Sorry about that. I could write something VM got paused when suspending it, but this would be too broad and I don't know how can I know what happen wrong.

> Second, you suspended your VMs and they paused, what exactly is the problem?
It should have got suspended, not paused. In rhevm terminology, the VM gets paused for example when the storage is inaccessible which was not the case.

Comment 9 Dan Kenigsberg 2011-09-01 23:09:32 UTC
(In reply to comment #7)
> Wrt the libvirt error, it looks like vdsm is calling virDomainGetBlockInfo
> after the VM status is set to down, is this supported at all? (Dan?)

we have a thread polling libvirt for info.
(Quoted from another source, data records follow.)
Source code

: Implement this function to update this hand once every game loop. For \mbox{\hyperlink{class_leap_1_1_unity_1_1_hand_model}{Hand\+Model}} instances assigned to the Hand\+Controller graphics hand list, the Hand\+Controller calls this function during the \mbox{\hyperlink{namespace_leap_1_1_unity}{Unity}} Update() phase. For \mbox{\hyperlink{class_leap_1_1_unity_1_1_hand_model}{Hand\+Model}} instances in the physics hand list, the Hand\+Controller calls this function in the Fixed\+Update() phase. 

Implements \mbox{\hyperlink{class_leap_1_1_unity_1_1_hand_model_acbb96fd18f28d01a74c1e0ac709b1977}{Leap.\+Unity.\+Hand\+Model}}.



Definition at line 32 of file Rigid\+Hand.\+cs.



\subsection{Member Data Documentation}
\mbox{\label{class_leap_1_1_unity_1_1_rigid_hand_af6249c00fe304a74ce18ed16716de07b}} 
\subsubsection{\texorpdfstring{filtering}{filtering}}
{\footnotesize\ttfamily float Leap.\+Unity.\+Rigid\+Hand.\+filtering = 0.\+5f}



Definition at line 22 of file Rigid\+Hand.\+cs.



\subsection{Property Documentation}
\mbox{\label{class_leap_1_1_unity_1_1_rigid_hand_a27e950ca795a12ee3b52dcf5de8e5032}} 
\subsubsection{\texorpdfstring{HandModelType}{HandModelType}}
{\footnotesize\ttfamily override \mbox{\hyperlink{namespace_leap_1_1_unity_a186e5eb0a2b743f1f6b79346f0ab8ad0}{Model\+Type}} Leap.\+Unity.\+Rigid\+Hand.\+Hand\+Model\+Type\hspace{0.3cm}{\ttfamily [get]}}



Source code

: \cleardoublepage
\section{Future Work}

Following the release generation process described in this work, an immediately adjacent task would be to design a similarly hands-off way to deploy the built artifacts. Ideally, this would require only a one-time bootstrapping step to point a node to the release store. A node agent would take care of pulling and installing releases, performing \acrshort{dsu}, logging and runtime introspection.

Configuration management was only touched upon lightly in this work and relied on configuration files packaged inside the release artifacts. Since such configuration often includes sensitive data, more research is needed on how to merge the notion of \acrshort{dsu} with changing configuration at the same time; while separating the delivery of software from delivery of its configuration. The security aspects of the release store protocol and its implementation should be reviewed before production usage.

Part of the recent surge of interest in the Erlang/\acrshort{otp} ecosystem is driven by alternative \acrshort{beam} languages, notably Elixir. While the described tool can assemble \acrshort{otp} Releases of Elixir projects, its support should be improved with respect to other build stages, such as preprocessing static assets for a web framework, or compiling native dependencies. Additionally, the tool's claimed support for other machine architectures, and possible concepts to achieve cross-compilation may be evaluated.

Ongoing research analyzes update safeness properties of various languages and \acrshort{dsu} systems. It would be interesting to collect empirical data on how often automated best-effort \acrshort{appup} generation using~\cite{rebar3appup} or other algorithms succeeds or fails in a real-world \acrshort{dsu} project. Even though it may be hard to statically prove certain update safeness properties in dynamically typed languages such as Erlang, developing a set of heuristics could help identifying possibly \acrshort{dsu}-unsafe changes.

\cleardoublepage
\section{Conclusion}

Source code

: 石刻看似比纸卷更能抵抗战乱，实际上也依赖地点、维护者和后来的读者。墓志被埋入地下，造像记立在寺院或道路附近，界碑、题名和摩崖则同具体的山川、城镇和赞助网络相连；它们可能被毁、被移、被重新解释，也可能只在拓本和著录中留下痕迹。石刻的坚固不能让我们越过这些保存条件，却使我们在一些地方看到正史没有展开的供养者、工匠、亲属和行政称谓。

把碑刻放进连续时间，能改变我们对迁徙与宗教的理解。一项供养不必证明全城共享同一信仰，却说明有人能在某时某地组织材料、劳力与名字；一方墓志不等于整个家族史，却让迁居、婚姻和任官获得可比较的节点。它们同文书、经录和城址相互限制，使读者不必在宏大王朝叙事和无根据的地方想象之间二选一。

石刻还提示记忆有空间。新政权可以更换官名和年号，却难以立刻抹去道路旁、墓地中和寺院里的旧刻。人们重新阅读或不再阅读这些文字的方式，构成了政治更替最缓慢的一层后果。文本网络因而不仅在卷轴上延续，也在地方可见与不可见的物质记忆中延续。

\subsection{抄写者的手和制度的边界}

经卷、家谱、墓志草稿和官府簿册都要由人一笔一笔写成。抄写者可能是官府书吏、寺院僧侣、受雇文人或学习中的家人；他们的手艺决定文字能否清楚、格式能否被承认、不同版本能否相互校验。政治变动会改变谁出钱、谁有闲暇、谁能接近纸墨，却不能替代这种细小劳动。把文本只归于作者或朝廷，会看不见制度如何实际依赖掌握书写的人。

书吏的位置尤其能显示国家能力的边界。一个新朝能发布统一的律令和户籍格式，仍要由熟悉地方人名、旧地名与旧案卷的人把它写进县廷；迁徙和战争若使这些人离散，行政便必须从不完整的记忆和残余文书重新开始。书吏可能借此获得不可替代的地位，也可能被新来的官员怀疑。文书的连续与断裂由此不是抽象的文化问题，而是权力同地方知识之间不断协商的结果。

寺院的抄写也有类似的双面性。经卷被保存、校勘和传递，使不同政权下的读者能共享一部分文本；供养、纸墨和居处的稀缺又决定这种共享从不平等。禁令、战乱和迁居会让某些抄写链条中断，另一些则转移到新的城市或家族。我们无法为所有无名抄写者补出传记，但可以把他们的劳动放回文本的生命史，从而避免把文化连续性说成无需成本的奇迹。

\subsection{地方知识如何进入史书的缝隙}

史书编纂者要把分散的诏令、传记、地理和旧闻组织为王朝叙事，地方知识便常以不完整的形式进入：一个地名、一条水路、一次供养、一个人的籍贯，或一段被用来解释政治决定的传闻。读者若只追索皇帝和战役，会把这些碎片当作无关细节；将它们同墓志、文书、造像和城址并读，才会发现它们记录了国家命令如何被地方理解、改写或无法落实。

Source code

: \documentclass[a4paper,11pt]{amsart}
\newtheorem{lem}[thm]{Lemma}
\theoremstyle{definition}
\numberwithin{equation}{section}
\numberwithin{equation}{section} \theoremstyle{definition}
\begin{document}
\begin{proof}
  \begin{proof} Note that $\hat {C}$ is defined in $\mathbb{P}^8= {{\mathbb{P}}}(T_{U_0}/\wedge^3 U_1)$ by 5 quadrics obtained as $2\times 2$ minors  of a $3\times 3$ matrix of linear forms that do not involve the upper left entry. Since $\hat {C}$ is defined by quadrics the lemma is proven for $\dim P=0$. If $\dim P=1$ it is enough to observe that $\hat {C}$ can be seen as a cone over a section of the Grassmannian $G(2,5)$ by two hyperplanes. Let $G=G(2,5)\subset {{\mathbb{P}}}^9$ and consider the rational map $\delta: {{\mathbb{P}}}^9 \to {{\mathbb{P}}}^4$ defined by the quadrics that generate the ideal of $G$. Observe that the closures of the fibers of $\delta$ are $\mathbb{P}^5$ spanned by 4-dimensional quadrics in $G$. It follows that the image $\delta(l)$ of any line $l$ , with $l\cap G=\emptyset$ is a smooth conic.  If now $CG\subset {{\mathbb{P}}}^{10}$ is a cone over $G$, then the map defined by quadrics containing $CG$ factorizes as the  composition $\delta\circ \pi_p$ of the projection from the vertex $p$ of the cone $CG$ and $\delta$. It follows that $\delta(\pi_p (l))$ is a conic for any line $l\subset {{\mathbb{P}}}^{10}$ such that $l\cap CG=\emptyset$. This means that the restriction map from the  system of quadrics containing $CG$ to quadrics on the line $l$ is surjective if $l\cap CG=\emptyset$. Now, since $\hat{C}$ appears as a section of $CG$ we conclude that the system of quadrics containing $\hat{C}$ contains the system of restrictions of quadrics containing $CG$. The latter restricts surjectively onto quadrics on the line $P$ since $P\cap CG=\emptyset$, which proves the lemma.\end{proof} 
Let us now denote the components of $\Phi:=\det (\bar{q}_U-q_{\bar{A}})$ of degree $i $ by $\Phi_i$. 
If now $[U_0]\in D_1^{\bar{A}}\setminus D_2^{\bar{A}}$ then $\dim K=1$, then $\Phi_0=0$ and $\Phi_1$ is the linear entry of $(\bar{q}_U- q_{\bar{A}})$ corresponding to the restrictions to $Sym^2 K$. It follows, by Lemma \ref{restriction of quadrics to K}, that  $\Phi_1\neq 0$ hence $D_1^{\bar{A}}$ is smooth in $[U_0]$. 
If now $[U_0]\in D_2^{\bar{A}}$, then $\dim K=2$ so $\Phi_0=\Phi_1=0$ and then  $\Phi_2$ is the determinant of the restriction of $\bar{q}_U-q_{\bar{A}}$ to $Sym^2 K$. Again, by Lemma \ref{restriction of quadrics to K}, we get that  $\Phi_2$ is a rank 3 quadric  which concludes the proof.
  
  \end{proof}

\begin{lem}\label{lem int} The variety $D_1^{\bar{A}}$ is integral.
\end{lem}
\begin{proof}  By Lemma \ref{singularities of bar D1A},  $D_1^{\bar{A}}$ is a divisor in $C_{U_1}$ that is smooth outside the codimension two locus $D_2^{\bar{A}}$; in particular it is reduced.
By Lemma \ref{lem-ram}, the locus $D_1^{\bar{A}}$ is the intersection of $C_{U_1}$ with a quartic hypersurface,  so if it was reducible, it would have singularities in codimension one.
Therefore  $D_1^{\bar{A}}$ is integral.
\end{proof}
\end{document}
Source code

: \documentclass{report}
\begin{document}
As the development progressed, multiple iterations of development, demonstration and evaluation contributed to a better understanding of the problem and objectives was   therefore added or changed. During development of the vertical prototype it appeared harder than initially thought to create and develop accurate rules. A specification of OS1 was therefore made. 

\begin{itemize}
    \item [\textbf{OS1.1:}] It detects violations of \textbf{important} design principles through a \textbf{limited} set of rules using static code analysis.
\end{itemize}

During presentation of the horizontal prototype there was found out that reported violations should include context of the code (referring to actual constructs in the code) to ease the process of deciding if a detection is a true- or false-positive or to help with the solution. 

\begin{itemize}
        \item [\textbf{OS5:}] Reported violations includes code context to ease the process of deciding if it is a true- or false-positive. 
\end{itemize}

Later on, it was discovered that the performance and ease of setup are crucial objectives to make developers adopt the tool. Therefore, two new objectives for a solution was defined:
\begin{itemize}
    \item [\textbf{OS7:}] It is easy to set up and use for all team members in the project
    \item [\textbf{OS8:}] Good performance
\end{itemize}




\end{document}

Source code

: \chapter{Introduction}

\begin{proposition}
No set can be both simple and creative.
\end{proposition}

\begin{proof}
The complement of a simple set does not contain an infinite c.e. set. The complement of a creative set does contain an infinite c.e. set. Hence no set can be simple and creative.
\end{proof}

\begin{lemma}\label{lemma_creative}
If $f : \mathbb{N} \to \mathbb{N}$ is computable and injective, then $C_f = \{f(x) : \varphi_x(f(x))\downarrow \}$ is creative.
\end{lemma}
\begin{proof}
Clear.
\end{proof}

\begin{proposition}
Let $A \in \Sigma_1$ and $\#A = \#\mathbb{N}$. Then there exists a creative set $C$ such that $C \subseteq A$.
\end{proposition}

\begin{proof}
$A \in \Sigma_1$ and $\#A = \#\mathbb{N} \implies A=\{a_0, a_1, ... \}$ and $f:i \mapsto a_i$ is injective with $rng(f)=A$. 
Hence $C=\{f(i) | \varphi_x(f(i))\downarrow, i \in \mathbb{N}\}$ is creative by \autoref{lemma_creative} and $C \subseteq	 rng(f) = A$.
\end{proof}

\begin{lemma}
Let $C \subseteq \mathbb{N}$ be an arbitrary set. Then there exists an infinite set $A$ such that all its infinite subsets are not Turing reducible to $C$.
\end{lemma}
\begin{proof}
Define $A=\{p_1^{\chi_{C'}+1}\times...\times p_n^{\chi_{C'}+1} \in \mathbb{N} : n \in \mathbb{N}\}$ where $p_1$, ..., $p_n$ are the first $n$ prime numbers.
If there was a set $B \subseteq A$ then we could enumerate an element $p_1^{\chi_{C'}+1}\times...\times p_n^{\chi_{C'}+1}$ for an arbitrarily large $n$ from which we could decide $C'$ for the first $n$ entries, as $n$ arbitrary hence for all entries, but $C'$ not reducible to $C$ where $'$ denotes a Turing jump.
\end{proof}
When a VM dies (due to successful migration, for example) we may have a race between the event notifying us about it and the polling failure. That's what I meant by log noise.

Comment 10 Dan Kenigsberg 2011-09-04 08:51:29 UTC
Ok, so the bug here is that a VM moved to Paused state before successfully being hibernated (=saved) to disk.

Would you please reproduce this, and add matching libvirt.log as requested in comment 6.

Note that I do not consider this temporary state change as a high-severity bug; it may well not get into 3.0 at this point.

Comment 11 Jaroslav Henner 2011-09-05 14:04:30 UTC
I'm sorry, I couldn't reproduce. I made like 10 suspends without any problem like this.

Comment 12 Dan Kenigsberg 2011-09-05 15:12:47 UTC
Are you using latest libvirt version now?

In any case, if it works for you now, there's bug resolution for that.

Comment 13 Jaroslav Henner 2011-09-12 12:53:04 UTC
Yes, I worked with the latest libvirt.